EXERCISE OBJECTIVE. The records that follow need to be output exactly as they are.

RECORDS SHOWN.
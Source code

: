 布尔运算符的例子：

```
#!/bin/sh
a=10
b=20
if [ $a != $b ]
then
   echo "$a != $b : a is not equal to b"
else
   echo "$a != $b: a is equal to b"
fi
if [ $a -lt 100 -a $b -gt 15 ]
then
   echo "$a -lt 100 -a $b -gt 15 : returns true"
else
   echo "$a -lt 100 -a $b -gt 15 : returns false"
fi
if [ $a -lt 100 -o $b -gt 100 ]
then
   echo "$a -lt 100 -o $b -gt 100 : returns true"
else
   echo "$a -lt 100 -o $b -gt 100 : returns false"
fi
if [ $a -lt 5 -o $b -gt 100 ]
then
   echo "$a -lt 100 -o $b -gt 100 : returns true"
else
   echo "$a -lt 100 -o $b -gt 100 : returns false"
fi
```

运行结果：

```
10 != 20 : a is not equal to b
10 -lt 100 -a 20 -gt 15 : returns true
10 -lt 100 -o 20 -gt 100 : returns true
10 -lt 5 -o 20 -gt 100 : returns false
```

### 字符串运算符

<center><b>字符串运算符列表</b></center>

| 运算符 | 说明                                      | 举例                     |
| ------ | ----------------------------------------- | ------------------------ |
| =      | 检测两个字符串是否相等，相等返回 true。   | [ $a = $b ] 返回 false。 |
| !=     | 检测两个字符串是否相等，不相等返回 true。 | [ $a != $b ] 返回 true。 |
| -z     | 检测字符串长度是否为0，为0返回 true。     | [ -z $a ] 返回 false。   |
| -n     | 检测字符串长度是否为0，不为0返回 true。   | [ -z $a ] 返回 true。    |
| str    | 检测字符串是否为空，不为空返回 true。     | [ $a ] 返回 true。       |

TASK RESULT.
Source code

: 布尔运算符的例子：

```
#!/bin/sh
a=10
b=20
if [ $a != $b ]
then
   echo "$a != $b : a is not equal to b"
else
   echo "$a != $b: a is equal to b"
fi
if [ $a -lt 100 -a $b -gt 15 ]
then
   echo "$a -lt 100 -a $b -gt 15 : returns true"
else
   echo "$a -lt 100 -a $b -gt 15 : returns false"
fi
if [ $a -lt 100 -o $b -gt 100 ]
then
   echo "$a -lt 100 -o $b -gt 100 : returns true"
else
   echo "$a -lt 100 -o $b -gt 100 : returns false"
fi
if [ $a -lt 5 -o $b -gt 100 ]
then
   echo "$a -lt 100 -o $b -gt 100 : returns true"
else
   echo "$a -lt 100 -o $b -gt 100 : returns false"
fi
```

运行结果：

```
10 != 20 : a is not equal to b
10 -lt 100 -a 20 -gt 15 : returns true
10 -lt 100 -o 20 -gt 100 : returns true
10 -lt 5 -o 20 -gt 100 : returns false
```

### 字符串运算符

<center><b>字符串运算符列表</b></center>

| 运算符 | 说明                                      | 举例                     |
| ------ | ----------------------------------------- | ------------------------ |
| =      | 检测两个字符串是否相等，相等返回 true。   | [ $a = $b ] 返回 false。 |
| !=     | 检测两个字符串是否相等，不相等返回 true。 | [ $a != $b ] 返回 true。 |
| -z     | 检测字符串长度是否为0，为0返回 true。     | [ -z $a ] 返回 false。   |
| -n     | 检测字符串长度是否为0，不为0返回 true。   | [ -z $a ] 返回 true。    |
| str    | 检测字符串是否为空，不为空返回 true。     | [ $a ] 返回 true。       |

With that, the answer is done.